Services Beats Retail; Streaming Bundles And Ad-Supported Penetration Rates
Madison and Wall: Saturday Summary for May 25, 2024
In a quiet week that included a holiday in some countries and came ahead of a holiday in others, we did get new news around many large retailers’ results, including Target and Macy’s as well as an investor day from Netherlands-based grocer Ahold Delhaize, who each talked up their retail media businesses. Although retail media is clearly expanding rapidly and helping retailers where it operates, this growth has not been enough to offset declines in the core business for many retailers in the most recent quarter even if economy-wide retail revenue was up slightly year-over-year during 1Q24.
However, as I pointed out in my note on these results, I think there’s often too much attention paid to retail sales rather than services, which are substantially more important to the economy and the advertising industry, too. The US Census Bureau released new data on relevant trends for those industries for 1Q24 during the past week, and unsurprisingly showed much more robust growth for services relative to retail sales.
There was some news relevant to the streaming world as Comcast announced that it would launch “StreamSaver,” a bundle of ad-supported Peacock, ad-supported Netflix and Apple for a discounted price. In context of the pending launch of the joint venture from Warner Bros. Discovery / Fox / Disney offering ClownCo 2.0 Venu, it’s clear that bundles are back for consumers who want them, at least.

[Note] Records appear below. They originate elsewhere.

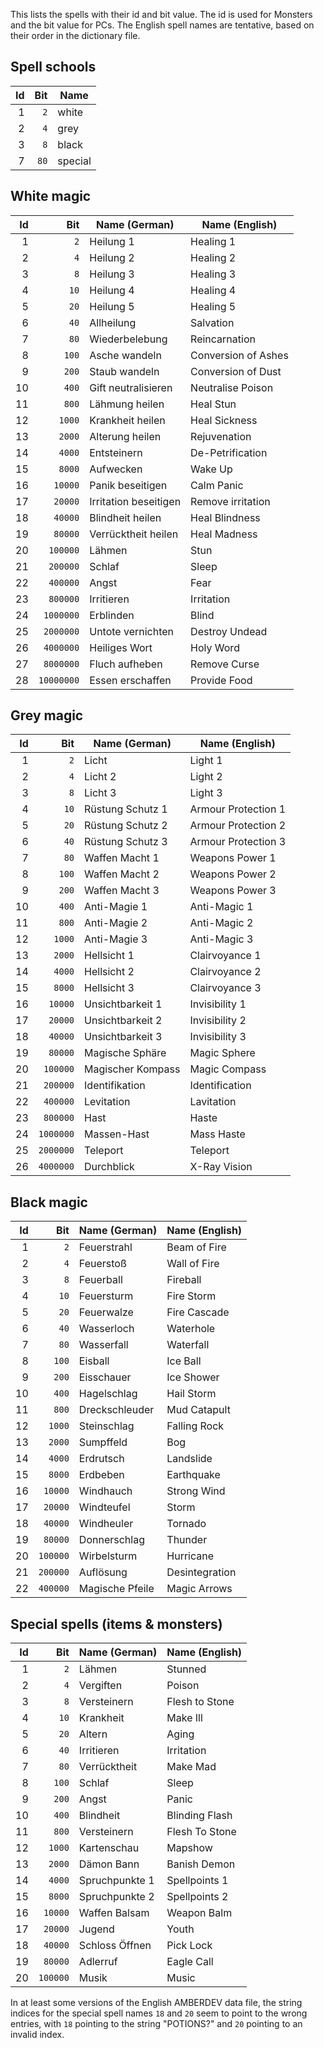 This lists the spells with their id and bit value.
The id is used for Monsters and the bit value for PCs.
The English spell names are tentative, based on their order in the dictionary file.

## Spell schools
| Id | Bit | Name    |
|---:|----:|---------|
| 1  | `2` | white   |
| 2  | `4` | grey    |
| 3  | `8` | black   |
| 7  | `80`| special |


## White magic
| Id |        Bit | Name (German)         | Name (English)      |
|---:|-----------:|-----------------------|---------------------|
|  1 |        `2` | Heilung 1             | Healing 1           |
|  2 |        `4` | Heilung 2             | Healing 2           |
|  3 |        `8` | Heilung 3             | Healing 3           |
|  4 |       `10` | Heilung 4             | Healing 4           |
|  5 |       `20` | Heilung 5             | Healing 5           |
|  6 |       `40` | Allheilung            | Salvation           |
|  7 |       `80` | Wiederbelebung        | Reincarnation       |
|  8 |      `100` | Asche wandeln         | Conversion of Ashes |
|  9 |      `200` | Staub wandeln         | Conversion of Dust  |
| 10 |      `400` | Gift neutralisieren   | Neutralise Poison   |
| 11 |      `800` | Lähmung heilen        | Heal Stun           |
| 12 |     `1000` | Krankheit heilen      | Heal Sickness       |
| 13 |     `2000` | Alterung heilen       | Rejuvenation        |
| 14 |     `4000` | Entsteinern           | De-Petrification    |
| 15 |     `8000` | Aufwecken             | Wake Up             |
| 16 |    `10000` | Panik beseitigen      | Calm Panic          |
| 17 |    `20000` | Irritation beseitigen | Remove irritation   |
| 18 |    `40000` | Blindheit heilen      | Heal Blindness      |
| 19 |    `80000` | Verrücktheit heilen   | Heal Madness        |
| 20 |   `100000` | Lähmen                | Stun                |
| 21 |   `200000` | Schlaf                | Sleep               |
| 22 |   `400000` | Angst                 | Fear                |
| 23 |   `800000` | Irritieren            | Irritation          |
| 24 |  `1000000` | Erblinden             | Blind               |
| 25 |  `2000000` | Untote vernichten     | Destroy Undead      |
| 26 |  `4000000` | Heiliges Wort         | Holy Word           |
| 27 |  `8000000` | Fluch aufheben        | Remove Curse        |
| 28 | `10000000` | Essen erschaffen      | Provide Food        |

## Grey magic
| Id |       Bit | Name (German)     | Name (English)      |
|---:|----------:|-------------------|---------------------|
|  1 |       `2` | Licht             | Light 1             |
|  2 |       `4` | Licht 2           | Light 2             |
|  3 |       `8` | Licht 3           | Light 3             |
|  4 |      `10` | Rüstung Schutz 1  | Armour Protection 1 |
|  5 |      `20` | Rüstung Schutz 2  | Armour Protection 2 |
|  6 |      `40` | Rüstung Schutz 3  | Armour Protection 3 |
|  7 |      `80` | Waffen Macht 1    | Weapons Power 1     |
|  8 |     `100` | Waffen Macht 2    | Weapons Power 2     |
|  9 |     `200` | Waffen Macht 3    | Weapons Power 3     |
| 10 |     `400` | Anti-Magie 1      | Anti-Magic 1        |
| 11 |     `800` | Anti-Magie 2      | Anti-Magic 2        |
| 12 |    `1000` | Anti-Magie 3      | Anti-Magic 3        |
| 13 |    `2000` | Hellsicht 1       | Clairvoyance 1      |
| 14 |    `4000` | Hellsicht 2       | Clairvoyance 2      |
| 15 |    `8000` | Hellsicht 3       | Clairvoyance 3      |
| 16 |   `10000` | Unsichtbarkeit 1  | Invisibility 1      |
| 17 |   `20000` | Unsichtbarkeit 2  | Invisibility 2      |
| 18 |   `40000` | Unsichtbarkeit 3  | Invisibility 3      |
| 19 |   `80000` | Magische Sphäre   | Magic Sphere        |
| 20 |  `100000` | Magischer Kompass | Magic Compass       |
| 21 |  `200000` | Identifikation    | Identification      |
| 22 |  `400000` | Levitation        | Lavitation          |
| 23 |  `800000` | Hast              | Haste               |
| 24 | `1000000` | Massen-Hast       | Mass Haste          |
| 25 | `2000000` | Teleport          | Teleport            |
| 26 | `4000000` | Durchblick        | X-Ray Vision        |

## Black magic
| Id |      Bit | Name (German)   | Name (English) |
|---:|---------:|-----------------|----------------|
|  1 |      `2` | Feuerstrahl     | Beam of Fire   |
|  2 |      `4` | Feuerstoß       | Wall of Fire   |
|  3 |      `8` | Feuerball       | Fireball       |
|  4 |     `10` | Feuersturm      | Fire Storm     |
|  5 |     `20` | Feuerwalze      | Fire Cascade   |
|  6 |     `40` | Wasserloch      | Waterhole      |
|  7 |     `80` | Wasserfall      | Waterfall      |
|  8 |    `100` | Eisball         | Ice Ball       |
|  9 |    `200` | Eisschauer      | Ice Shower     |
| 10 |    `400` | Hagelschlag     | Hail Storm     |
| 11 |    `800` | Dreckschleuder  | Mud Catapult   |
| 12 |   `1000` | Steinschlag     | Falling Rock   |
| 13 |   `2000` | Sumpffeld       | Bog            |
| 14 |   `4000` | Erdrutsch       | Landslide      |
| 15 |   `8000` | Erdbeben        | Earthquake     |
| 16 |  `10000` | Windhauch       | Strong Wind    |
| 17 |  `20000` | Windteufel      | Storm          |
| 18 |  `40000` | Windheuler      | Tornado        |
| 19 |  `80000` | Donnerschlag    | Thunder        |
| 20 | `100000` | Wirbelsturm     | Hurricane      |
| 21 | `200000` | Auflösung       | Desintegration |
| 22 | `400000` | Magische Pfeile | Magic Arrows   |

## Special spells (items & monsters)
| Id |      Bit | Name (German)  | Name (English) |
|---:|---------:|----------------|----------------|
|  1 |      `2` | Lähmen         | Stunned        |
|  2 |      `4` | Vergiften      | Poison         |
|  3 |      `8` | Versteinern    | Flesh to Stone |
|  4 |     `10` | Krankheit      | Make Ill       |
|  5 |     `20` | Altern         | Aging         |
|  6 |     `40` | Irritieren     | Irritation     |
|  7 |     `80` | Verrücktheit   | Make Mad       |
|  8 |    `100` | Schlaf         | Sleep          |
|  9 |    `200` | Angst          | Panic          |
| 10 |    `400` | Blindheit      | Blinding Flash |
| 11 |    `800` | Versteinern    | Flesh To Stone |
| 12 |   `1000` | Kartenschau    | Mapshow        |
| 13 |   `2000` | Dämon Bann     | Banish Demon   |
| 14 |   `4000` | Spruchpunkte 1 | Spellpoints 1  |
| 15 |   `8000` | Spruchpunkte 2 | Spellpoints 2  |
| 16 |  `10000` | Waffen Balsam  | Weapon Balm    |
| 17 |  `20000` | Jugend         | Youth          |
| 18 |  `40000` | Schloss Öffnen | Pick Lock      |
| 19 |  `80000` | Adlerruf       | Eagle Call     |
| 20 | `100000` | Musik          | Music          |

In at least some versions of the English AMBERDEV data file, the string indices for
the special spell names `18` and `20` seem to point to the wrong entries, with
`18` pointing to the string "POTIONS?" and `20` pointing to an invalid index.
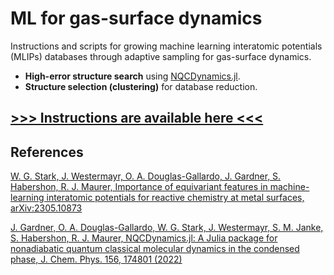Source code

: # ML for gas-surface dynamics

Instructions and scripts for growing machine learning interatomic potentials (MLIPs) databases through adaptive sampling for gas-surface dynamics.
* **High-error structure search** using [NQCDynamics.jl](https://github.com/NQCD/NQCDynamics.jl).
* **Structure selection (clustering)** for database reduction.

## [**>>> Instructions are available here <<<**](https://wgst.github.io/ml-gas-surface/)

## References
[W. G. Stark, J. Westermayr, O. A. Douglas-Gallardo, J. Gardner, S. Habershon, R. J. Maurer, Importance of equivariant features in machine-learning interatomic potentials for reactive chemistry at metal surfaces, arXiv:2305.10873](https://arxiv.org/abs/2305.10873)

[J. Gardner, O. A. Douglas-Gallardo, W. G. Stark, J. Westermayr, S. M. Janke, S. Habershon, R. J. Maurer, NQCDynamics.jl: A Julia package for nonadiabatic quantum classical molecular dynamics in the condensed phase, J. Chem. Phys. 156, 174801 (2022)](https://doi.org/10.1063/5.0089436)
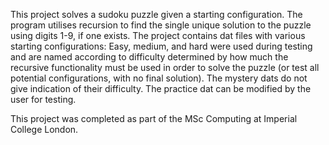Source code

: This project solves a sudoku puzzle given a starting configuration. The program 
utilises recursion to find the single unique solution to the puzzle using digits 1-9, if 
one exists. The project contains dat files with various starting configurations: Easy, 
medium, and hard were used during testing and are named according to difficulty determined 
by how much the recursive functionality must be used in order to solve the puzzle (or test 
all potential configurations, with no final solution). The mystery dats do not give 
indication of their difficulty. The practice dat can be modified by the user for testing.

This project was completed as part of the MSc Computing at Imperial College London.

Putting aside that many consumers may prefer to avoid locking in the higher price targets associated with bundles, how many consumers will ultimately choose ad-supported tiers of streaming services? I looked closely at historical data from Antenna on customer churn and gross additions for ad-supported and ad-free editions of stand-alone streaming offerings and extrapolated that data to the end of 2024, presuming constant levels of spend on marketing and content. Although I do expect the share of ad-supported versions of streaming services to generally rise (with the exception of Amazon Prime Video, which initially made ad-supported the default option earlier this year, and therefore should see falling penetration of this tier), I still expect ad-supported tiers to continue to account for a minority of subscribers at each of Netflix, Disney+ and Max by the end of next year.